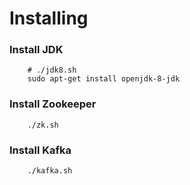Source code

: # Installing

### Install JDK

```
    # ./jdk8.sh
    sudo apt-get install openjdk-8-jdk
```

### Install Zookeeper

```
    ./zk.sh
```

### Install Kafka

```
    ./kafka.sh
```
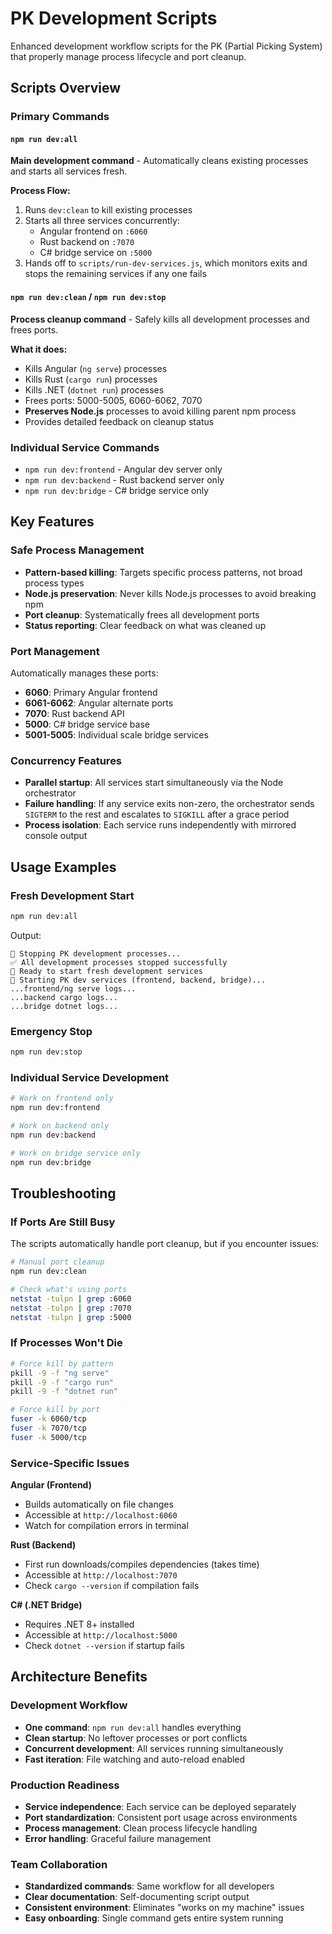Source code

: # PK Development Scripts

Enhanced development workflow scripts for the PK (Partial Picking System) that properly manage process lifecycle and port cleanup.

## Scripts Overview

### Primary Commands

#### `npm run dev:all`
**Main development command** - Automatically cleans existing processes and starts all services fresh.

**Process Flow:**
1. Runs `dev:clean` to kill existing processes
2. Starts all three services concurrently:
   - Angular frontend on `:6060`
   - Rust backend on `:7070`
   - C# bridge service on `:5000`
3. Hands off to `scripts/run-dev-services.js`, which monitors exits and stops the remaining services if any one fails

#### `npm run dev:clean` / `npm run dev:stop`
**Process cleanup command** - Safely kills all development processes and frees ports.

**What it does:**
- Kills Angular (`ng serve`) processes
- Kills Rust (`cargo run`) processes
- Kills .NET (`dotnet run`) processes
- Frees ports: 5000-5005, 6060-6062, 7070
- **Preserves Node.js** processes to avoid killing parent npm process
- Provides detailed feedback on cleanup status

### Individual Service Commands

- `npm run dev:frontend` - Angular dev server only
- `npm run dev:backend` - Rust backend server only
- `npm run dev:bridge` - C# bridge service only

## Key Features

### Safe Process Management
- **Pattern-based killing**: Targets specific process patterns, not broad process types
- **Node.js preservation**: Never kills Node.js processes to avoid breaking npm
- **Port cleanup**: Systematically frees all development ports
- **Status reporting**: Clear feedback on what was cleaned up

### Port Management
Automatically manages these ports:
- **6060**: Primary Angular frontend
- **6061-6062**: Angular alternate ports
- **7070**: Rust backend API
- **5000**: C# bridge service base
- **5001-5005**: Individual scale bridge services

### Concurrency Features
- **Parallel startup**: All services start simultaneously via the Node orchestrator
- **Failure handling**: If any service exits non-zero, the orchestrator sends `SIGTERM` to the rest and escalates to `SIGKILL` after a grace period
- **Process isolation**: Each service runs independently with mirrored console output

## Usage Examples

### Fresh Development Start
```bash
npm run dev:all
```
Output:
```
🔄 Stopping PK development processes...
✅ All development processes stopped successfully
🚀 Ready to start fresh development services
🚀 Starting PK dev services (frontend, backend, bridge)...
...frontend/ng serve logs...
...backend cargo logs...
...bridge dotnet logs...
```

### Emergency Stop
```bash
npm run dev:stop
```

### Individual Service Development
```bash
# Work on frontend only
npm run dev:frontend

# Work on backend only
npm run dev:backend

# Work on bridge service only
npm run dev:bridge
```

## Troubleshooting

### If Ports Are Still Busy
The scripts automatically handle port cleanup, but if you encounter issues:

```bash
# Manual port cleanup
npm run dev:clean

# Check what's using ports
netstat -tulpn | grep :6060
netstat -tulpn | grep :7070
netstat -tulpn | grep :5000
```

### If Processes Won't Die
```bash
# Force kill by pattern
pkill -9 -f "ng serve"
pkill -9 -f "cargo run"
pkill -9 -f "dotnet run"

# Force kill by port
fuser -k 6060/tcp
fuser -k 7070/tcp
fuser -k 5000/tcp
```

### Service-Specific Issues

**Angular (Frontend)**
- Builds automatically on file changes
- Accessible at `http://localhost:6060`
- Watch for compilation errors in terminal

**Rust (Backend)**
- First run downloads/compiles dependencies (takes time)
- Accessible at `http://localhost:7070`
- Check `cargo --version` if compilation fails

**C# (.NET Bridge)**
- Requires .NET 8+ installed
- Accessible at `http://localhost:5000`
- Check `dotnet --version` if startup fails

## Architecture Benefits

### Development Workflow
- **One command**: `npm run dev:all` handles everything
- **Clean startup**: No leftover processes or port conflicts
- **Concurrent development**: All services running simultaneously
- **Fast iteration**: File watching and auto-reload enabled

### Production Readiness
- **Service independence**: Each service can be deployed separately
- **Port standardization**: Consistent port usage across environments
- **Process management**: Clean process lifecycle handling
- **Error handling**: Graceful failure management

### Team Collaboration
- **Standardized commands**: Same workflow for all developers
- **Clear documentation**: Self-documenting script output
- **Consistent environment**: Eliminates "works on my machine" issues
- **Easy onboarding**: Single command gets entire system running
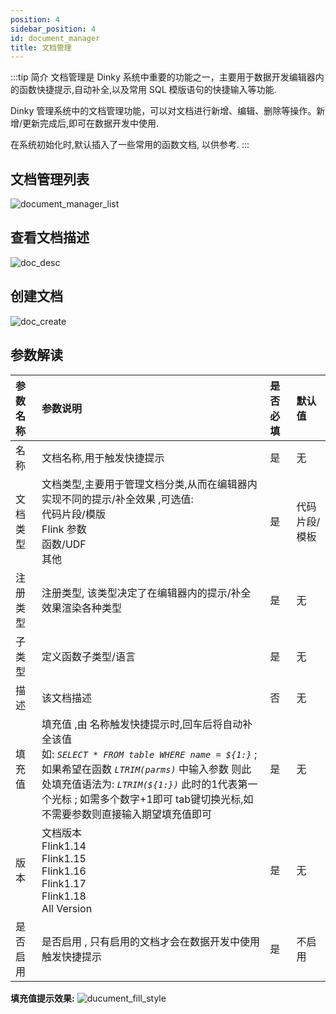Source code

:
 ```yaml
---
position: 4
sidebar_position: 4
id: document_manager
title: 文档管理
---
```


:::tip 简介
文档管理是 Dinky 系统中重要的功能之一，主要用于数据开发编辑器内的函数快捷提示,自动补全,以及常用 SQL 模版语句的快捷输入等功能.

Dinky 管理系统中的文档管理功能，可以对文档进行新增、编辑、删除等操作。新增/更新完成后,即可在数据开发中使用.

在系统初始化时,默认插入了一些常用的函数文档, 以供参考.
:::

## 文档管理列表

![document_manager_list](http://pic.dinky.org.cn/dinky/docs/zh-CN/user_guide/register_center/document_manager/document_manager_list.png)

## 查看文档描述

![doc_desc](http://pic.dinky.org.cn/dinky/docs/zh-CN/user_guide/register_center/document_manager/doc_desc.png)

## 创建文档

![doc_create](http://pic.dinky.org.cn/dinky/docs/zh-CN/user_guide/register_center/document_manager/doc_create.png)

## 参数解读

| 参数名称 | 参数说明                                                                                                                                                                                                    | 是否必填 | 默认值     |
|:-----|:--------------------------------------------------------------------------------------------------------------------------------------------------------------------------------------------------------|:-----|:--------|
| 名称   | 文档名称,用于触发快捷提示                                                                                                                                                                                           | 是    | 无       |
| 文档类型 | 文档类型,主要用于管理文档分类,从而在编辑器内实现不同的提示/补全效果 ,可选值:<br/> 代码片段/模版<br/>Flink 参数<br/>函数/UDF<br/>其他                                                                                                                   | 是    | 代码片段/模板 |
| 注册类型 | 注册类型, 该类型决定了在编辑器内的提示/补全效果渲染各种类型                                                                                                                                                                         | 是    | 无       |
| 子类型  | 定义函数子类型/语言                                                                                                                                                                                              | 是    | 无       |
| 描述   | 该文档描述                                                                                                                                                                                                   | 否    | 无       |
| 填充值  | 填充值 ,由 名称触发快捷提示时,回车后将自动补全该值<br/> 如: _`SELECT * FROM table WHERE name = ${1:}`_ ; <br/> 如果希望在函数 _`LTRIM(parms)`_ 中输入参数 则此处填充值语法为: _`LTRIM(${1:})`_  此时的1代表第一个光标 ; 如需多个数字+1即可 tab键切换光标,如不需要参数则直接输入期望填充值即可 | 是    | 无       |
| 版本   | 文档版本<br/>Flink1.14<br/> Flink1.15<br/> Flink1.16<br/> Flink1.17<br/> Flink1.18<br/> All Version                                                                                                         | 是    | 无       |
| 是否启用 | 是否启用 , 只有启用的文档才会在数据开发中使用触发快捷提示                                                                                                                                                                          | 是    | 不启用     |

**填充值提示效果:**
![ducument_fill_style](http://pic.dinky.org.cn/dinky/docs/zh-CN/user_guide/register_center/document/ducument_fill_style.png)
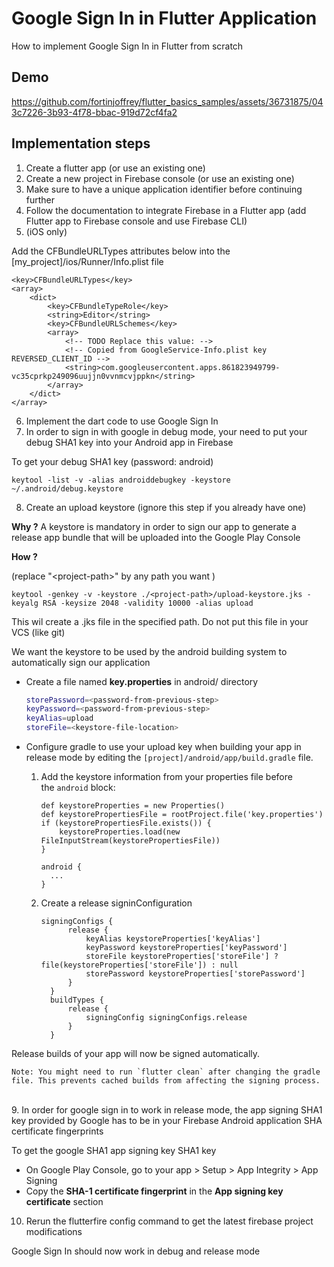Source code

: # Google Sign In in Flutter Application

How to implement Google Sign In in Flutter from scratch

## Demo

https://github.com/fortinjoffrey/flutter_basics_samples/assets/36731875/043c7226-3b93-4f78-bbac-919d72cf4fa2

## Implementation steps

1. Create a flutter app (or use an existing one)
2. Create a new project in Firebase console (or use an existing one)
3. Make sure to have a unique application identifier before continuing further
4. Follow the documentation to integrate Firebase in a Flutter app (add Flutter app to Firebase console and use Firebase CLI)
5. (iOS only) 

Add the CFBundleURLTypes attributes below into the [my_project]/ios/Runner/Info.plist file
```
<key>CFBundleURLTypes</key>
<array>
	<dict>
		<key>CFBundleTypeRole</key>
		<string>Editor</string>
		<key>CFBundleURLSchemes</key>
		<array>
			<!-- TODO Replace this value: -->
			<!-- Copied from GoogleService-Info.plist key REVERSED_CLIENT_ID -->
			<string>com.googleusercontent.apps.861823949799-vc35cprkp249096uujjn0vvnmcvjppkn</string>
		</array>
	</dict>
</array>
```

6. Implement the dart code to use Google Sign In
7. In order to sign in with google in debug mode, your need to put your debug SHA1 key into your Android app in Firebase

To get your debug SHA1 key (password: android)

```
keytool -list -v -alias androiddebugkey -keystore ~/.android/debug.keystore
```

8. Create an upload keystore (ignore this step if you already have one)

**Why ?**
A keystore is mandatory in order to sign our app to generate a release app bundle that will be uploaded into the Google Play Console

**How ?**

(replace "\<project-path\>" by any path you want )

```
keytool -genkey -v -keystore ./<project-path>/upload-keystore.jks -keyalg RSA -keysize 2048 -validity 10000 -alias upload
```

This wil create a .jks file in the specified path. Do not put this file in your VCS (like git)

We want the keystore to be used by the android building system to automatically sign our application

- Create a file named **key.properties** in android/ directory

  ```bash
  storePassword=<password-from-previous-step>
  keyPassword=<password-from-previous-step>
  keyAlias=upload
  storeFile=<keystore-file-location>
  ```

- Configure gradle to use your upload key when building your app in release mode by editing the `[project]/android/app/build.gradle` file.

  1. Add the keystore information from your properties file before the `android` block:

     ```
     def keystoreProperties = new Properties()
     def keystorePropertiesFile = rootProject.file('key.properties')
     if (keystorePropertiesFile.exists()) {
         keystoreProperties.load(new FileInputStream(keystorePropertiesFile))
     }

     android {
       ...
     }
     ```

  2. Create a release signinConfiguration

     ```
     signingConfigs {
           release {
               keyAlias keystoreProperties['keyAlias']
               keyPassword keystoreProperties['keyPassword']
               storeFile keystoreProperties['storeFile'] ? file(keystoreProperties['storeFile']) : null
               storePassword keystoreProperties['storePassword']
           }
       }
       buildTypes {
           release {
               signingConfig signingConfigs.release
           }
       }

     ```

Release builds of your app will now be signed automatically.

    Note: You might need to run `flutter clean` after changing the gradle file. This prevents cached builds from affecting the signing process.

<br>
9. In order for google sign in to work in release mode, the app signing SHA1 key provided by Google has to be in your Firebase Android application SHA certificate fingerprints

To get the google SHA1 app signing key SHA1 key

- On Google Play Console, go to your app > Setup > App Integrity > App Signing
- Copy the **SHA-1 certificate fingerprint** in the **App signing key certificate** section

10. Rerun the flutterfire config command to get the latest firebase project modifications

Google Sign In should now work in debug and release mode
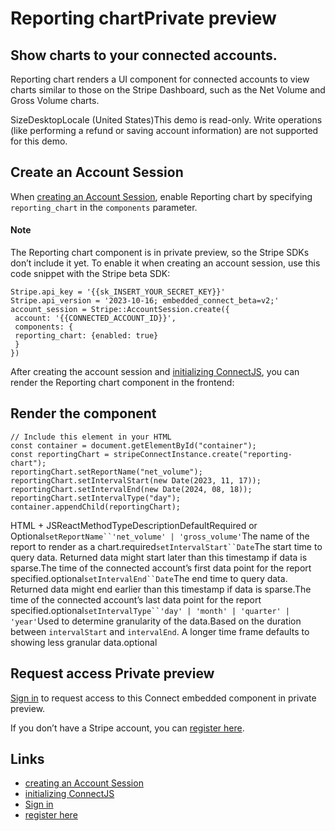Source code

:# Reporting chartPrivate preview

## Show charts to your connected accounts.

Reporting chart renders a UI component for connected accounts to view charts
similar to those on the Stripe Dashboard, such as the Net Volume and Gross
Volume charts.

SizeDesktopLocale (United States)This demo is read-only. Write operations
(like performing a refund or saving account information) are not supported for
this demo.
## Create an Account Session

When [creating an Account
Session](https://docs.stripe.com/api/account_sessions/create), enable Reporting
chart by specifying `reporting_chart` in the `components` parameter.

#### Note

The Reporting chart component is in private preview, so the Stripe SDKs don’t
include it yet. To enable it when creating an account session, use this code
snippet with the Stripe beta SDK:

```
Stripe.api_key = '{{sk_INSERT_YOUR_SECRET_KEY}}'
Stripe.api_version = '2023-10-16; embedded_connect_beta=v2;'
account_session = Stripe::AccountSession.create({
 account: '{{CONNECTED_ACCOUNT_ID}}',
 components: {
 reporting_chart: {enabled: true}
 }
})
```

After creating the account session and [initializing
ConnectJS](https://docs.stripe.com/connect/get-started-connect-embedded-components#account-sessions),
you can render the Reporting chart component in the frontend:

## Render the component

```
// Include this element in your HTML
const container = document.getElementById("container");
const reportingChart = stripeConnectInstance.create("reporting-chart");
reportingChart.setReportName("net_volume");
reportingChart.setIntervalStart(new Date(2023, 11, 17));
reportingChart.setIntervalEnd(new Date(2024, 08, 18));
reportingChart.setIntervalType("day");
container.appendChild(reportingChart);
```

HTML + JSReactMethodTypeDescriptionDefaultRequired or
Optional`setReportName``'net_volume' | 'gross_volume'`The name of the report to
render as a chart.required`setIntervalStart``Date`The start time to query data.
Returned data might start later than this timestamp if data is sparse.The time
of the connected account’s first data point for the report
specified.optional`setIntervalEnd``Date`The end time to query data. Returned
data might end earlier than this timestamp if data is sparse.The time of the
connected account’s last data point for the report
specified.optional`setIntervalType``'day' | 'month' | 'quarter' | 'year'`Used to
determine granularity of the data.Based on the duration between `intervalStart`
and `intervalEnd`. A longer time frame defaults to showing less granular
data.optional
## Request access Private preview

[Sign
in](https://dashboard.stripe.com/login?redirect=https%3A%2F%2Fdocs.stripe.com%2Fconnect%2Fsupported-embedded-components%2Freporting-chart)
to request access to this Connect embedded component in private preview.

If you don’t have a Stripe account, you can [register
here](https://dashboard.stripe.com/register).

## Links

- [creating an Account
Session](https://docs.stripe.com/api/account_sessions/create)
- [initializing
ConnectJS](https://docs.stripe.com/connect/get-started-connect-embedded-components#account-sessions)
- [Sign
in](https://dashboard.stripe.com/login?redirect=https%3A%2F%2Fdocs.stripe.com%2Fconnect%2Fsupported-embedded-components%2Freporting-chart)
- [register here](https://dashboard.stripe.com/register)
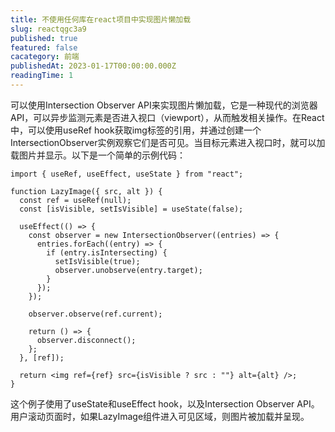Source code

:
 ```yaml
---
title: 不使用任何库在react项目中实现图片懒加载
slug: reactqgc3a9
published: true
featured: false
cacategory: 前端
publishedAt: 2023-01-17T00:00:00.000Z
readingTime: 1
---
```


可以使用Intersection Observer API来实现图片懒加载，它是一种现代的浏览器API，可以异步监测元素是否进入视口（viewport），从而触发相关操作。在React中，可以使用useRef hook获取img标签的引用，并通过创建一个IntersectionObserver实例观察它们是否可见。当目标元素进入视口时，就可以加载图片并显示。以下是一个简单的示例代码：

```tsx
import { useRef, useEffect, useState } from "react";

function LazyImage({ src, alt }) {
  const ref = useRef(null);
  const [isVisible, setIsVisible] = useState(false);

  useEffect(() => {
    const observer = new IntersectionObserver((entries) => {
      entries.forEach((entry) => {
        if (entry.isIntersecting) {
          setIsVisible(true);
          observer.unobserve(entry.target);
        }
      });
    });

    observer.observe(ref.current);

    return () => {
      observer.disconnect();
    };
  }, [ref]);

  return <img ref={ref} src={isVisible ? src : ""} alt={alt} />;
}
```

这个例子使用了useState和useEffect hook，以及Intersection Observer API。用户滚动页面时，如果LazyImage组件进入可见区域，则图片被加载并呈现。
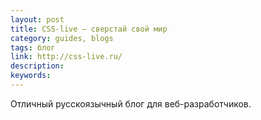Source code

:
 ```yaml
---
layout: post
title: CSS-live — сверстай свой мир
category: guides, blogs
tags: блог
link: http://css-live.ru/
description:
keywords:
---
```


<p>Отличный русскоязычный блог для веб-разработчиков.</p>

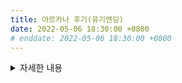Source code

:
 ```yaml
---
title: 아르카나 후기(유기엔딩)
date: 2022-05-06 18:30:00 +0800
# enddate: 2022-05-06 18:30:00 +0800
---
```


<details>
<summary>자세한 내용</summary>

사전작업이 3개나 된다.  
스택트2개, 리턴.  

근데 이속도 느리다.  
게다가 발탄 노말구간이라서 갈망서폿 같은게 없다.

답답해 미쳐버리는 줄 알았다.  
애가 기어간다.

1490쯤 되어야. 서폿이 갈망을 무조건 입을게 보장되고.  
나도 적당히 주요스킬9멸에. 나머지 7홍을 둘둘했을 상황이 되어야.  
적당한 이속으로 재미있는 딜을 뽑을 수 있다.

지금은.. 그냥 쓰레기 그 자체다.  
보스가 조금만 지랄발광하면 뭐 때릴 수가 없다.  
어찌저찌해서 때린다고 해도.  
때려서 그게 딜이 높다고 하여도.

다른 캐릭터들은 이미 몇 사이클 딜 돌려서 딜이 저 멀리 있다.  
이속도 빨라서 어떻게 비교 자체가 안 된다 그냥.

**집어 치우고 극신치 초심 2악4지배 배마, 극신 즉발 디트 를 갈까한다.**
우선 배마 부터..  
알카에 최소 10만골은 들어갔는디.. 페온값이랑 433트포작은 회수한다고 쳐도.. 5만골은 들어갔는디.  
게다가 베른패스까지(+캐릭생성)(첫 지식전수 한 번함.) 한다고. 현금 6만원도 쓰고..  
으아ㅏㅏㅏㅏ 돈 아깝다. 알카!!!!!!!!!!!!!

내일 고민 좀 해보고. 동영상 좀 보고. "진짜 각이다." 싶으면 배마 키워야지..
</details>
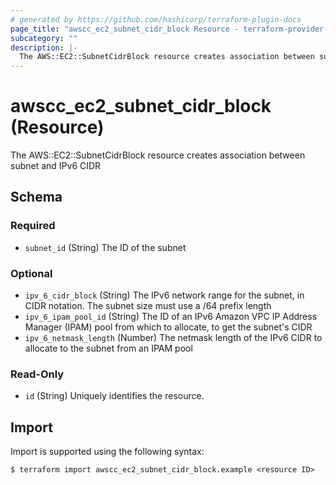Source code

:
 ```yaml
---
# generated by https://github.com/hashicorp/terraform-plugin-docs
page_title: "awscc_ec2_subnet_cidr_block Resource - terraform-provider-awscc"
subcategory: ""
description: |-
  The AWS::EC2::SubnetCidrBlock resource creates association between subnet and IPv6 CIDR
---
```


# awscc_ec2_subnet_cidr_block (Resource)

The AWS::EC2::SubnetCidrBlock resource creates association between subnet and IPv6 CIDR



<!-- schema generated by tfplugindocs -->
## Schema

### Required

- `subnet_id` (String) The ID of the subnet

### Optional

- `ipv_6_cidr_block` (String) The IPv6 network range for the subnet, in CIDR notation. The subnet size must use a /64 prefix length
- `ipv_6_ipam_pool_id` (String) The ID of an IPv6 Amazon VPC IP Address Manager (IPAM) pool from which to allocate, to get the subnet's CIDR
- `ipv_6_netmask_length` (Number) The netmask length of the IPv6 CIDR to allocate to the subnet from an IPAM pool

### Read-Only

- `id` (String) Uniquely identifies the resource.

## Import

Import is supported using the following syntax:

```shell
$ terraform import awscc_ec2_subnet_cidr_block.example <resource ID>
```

^^^^

> _REQUIRED ACTION_
Go from the first line of the data above to the line containing "- Kills .NET" and retype exactly those lines, both included, but none of the pictures.

> _WORKED SOLUTION_
Source code

: # Installing

### Install JDK

```
    # ./jdk8.sh
    sudo apt-get install openjdk-8-jdk
```

### Install Zookeeper

```
    ./zk.sh
```

### Install Kafka

```
    ./kafka.sh
```
Source code

: # PK Development Scripts

Enhanced development workflow scripts for the PK (Partial Picking System) that properly manage process lifecycle and port cleanup.

## Scripts Overview

### Primary Commands

#### `npm run dev:all`
**Main development command** - Automatically cleans existing processes and starts all services fresh.

**Process Flow:**
1. Runs `dev:clean` to kill existing processes
2. Starts all three services concurrently:
   - Angular frontend on `:6060`
   - Rust backend on `:7070`
   - C# bridge service on `:5000`
3. Hands off to `scripts/run-dev-services.js`, which monitors exits and stops the remaining services if any one fails

#### `npm run dev:clean` / `npm run dev:stop`
**Process cleanup command** - Safely kills all development processes and frees ports.

**What it does:**
- Kills Angular (`ng serve`) processes
- Kills Rust (`cargo run`) processes
- Kills .NET (`dotnet run`) processes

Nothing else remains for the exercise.